= Beginning of Section =

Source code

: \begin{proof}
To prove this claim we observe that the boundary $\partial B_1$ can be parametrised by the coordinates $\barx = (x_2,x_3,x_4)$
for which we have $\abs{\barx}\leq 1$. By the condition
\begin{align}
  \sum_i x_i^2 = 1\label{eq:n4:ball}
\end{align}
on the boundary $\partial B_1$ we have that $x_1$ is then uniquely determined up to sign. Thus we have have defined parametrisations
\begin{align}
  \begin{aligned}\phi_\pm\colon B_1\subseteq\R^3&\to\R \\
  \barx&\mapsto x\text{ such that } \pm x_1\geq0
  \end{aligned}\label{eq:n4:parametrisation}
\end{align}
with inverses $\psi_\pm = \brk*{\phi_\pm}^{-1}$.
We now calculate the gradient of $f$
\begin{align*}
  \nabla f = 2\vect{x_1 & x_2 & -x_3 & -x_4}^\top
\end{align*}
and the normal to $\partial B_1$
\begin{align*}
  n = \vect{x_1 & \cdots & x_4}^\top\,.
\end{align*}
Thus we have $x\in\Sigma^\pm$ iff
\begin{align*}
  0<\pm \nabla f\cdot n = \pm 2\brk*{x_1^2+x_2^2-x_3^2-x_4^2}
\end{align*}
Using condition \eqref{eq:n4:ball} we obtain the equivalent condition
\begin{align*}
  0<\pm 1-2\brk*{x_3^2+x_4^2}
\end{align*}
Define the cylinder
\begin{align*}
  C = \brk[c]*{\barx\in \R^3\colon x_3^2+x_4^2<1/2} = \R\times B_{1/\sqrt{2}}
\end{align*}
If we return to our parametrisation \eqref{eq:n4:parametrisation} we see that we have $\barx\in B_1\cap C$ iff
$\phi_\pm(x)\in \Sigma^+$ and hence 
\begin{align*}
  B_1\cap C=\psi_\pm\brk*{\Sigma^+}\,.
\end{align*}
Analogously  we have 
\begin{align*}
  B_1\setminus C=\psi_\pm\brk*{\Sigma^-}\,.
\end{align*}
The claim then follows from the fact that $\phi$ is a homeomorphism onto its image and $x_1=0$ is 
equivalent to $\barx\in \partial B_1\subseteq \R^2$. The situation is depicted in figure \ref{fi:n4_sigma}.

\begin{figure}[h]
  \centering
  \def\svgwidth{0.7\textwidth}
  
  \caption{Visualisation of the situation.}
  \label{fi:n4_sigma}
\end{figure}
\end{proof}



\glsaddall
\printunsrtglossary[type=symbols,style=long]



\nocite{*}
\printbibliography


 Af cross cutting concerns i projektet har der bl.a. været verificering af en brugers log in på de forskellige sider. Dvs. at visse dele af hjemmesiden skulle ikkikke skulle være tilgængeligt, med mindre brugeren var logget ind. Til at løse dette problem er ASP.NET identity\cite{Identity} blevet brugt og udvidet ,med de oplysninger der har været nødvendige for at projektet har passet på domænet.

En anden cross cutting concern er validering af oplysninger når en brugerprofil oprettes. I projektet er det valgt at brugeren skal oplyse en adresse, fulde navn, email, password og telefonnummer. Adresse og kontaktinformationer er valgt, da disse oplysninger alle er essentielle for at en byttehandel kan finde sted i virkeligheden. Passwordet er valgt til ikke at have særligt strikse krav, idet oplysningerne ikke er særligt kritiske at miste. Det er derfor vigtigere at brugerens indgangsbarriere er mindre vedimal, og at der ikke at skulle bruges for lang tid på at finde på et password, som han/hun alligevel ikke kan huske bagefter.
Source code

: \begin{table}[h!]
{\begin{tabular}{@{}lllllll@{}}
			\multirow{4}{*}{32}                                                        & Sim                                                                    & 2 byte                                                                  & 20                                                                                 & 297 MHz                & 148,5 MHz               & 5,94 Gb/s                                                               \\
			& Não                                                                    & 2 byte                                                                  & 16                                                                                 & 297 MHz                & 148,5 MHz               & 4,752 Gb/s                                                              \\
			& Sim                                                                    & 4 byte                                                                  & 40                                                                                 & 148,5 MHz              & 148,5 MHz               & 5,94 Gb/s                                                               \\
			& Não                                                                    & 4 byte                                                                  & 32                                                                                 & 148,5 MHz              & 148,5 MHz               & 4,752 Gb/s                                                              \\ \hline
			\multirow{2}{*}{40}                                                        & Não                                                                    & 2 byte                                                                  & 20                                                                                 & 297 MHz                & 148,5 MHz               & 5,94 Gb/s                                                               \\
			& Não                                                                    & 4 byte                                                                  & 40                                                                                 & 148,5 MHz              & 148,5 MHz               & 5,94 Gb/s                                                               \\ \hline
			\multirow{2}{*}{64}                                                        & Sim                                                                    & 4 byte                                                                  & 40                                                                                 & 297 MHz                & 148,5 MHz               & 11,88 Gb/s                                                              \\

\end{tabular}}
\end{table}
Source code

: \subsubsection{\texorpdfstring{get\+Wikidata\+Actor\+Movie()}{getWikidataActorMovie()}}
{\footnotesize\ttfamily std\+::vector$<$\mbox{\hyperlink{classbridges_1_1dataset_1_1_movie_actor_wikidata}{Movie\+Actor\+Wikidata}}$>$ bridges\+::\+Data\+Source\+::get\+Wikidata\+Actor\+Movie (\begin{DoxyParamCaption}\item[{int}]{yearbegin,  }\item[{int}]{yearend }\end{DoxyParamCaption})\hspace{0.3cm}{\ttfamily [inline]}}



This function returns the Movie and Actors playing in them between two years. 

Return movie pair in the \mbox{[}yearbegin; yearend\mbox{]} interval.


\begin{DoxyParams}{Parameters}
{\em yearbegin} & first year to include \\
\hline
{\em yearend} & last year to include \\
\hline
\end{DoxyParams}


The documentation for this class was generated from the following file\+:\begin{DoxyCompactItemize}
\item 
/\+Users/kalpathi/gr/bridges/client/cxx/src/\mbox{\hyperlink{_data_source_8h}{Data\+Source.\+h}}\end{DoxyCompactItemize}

= End of Section =

**Exercise instructions:**
Exactly and only the lines from the one containing "This function returns" through the end of the material are to be reproduced, both ends included.

**Written reply:**
This function returns the Movie and Actors playing in them between two years. 

Return movie pair in the \mbox{[}yearbegin; yearend\mbox{]} interval.


\begin{DoxyParams}{Parameters}
{\em yearbegin} & first year to include \\
\hline
{\em yearend} & last year to include \\
\hline
\end{DoxyParams}


The documentation for this class was generated from the following file\+:\begin{DoxyCompactItemize}
\item 
/\+Users/kalpathi/gr/bridges/client/cxx/src/\mbox{\hyperlink{_data_source_8h}{Data\+Source.\+h}}\end{DoxyCompactItemize}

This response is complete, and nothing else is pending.